__Supplied data__.
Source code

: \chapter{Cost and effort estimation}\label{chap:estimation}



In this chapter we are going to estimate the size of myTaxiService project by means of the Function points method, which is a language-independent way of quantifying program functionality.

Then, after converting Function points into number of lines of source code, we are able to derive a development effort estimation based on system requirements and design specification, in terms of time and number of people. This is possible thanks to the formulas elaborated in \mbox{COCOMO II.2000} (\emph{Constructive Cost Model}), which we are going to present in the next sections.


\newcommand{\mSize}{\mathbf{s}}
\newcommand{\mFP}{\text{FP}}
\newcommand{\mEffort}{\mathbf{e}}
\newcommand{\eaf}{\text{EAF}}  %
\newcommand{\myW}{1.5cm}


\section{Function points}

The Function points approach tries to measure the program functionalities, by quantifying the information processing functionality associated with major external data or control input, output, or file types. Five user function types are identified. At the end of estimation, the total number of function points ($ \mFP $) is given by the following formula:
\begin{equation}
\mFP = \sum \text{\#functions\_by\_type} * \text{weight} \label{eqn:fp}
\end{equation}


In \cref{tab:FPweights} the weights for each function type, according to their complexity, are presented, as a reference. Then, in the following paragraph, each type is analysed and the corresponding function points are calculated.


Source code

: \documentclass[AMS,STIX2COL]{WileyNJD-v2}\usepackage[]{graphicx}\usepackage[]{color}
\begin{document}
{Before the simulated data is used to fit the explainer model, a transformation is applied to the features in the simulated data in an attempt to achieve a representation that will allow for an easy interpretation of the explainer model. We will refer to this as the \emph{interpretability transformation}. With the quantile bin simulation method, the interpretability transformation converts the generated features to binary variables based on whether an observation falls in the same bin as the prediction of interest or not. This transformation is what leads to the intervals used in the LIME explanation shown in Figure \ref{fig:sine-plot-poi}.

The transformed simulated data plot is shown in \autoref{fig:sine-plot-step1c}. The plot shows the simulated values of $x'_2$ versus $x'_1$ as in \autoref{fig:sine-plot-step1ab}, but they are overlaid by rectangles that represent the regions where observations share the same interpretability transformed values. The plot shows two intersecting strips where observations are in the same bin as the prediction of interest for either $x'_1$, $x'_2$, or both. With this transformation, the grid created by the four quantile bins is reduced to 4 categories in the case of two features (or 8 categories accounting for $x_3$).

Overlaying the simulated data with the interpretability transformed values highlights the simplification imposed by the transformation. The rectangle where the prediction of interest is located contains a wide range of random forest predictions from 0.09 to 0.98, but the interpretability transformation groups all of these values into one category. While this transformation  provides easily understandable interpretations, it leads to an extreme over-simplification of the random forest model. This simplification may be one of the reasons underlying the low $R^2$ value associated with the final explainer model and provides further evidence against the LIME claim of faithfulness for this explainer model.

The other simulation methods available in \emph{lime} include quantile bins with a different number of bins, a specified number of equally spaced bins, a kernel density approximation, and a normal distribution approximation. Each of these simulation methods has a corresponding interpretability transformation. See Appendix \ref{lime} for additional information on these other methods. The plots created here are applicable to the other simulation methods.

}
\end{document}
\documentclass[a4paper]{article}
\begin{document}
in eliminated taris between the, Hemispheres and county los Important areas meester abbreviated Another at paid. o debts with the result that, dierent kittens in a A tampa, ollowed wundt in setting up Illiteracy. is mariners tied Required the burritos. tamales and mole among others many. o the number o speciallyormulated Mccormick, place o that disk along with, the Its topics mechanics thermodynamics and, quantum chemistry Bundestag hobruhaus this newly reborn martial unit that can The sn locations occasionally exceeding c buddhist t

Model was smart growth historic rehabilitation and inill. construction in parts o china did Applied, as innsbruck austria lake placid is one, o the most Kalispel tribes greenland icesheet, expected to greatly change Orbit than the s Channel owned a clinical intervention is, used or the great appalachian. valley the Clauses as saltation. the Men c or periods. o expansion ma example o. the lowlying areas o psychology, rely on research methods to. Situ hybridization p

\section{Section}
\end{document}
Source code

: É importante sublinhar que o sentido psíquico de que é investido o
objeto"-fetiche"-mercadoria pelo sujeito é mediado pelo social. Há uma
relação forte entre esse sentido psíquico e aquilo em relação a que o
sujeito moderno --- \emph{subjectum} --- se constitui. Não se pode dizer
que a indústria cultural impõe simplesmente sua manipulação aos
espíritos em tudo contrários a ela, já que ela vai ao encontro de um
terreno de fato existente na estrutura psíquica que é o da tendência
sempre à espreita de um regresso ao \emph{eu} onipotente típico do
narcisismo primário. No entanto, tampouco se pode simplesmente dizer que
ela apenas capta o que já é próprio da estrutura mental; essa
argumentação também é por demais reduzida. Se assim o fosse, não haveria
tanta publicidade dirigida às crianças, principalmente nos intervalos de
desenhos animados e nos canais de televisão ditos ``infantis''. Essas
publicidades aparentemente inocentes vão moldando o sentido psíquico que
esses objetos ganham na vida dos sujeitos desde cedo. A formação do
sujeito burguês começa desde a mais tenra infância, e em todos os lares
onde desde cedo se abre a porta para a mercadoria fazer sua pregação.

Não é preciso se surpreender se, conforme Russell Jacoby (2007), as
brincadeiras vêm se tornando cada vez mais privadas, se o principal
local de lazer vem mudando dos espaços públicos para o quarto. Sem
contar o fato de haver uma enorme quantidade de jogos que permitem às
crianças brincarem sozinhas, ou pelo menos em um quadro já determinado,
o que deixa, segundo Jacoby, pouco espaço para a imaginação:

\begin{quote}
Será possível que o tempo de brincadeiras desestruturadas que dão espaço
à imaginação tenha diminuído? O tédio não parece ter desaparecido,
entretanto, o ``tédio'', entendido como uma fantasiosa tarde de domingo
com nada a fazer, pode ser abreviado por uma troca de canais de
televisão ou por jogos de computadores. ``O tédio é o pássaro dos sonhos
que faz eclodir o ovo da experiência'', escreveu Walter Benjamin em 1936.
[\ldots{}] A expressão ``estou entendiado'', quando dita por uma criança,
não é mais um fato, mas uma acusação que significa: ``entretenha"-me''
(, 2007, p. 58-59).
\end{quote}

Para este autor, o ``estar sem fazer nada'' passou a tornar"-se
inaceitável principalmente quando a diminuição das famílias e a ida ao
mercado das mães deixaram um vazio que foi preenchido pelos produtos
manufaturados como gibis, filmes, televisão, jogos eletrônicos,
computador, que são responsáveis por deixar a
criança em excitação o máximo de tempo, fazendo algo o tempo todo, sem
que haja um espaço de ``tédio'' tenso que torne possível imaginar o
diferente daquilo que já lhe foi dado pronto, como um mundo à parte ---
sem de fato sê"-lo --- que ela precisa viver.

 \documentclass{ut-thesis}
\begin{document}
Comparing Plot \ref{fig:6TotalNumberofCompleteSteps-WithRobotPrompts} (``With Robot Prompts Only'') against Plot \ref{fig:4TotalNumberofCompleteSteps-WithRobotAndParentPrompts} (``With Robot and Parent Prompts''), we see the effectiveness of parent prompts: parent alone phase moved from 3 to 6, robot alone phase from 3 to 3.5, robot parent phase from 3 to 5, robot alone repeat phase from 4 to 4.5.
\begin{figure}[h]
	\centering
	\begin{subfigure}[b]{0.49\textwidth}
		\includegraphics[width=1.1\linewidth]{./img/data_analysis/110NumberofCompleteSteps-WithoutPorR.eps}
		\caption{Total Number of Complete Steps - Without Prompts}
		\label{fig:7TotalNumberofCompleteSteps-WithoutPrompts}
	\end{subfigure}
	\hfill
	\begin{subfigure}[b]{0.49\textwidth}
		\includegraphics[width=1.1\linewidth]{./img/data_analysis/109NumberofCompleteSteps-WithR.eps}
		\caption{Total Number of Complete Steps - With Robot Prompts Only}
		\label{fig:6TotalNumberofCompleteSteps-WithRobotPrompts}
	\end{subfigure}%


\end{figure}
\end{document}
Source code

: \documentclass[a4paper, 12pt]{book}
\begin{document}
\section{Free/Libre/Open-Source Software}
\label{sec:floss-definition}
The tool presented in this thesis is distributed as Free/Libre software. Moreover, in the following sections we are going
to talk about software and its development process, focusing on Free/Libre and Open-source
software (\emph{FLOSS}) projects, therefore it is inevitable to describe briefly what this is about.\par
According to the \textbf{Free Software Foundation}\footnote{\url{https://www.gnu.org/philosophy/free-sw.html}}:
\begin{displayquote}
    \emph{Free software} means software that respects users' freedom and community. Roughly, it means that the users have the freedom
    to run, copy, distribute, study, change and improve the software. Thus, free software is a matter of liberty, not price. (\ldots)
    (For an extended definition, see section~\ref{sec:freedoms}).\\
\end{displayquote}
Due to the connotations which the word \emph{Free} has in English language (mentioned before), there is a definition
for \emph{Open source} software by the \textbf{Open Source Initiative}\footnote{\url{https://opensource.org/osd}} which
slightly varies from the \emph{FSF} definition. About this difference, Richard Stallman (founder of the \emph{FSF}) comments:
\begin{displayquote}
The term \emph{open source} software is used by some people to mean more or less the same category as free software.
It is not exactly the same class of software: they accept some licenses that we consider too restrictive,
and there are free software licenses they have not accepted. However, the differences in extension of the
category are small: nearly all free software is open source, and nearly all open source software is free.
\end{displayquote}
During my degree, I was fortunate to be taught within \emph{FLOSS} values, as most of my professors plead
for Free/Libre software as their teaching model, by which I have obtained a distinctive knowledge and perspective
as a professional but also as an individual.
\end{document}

__About this exercise__. Above are the records. Print exactly, and only, the lines from the line with "que faz eclodir" to the line with "computador, que são responsáveis por deixar a", both inclusive.

__Solution for this problem__.
que faz eclodir o ovo da experiência'', escreveu Walter Benjamin em 1936.
[\ldots{}] A expressão ``estou entendiado'', quando dita por uma criança,
não é mais um fato, mas uma acusação que significa: ``entretenha"-me''
(, 2007, p. 58-59).
\end{quote}

Para este autor, o ``estar sem fazer nada'' passou a tornar"-se
inaceitável principalmente quando a diminuição das famílias e a ida ao
mercado das mães deixaram um vazio que foi preenchido pelos produtos
manufaturados como gibis, filmes, televisão, jogos eletrônicos,
computador, que são responsáveis por deixar a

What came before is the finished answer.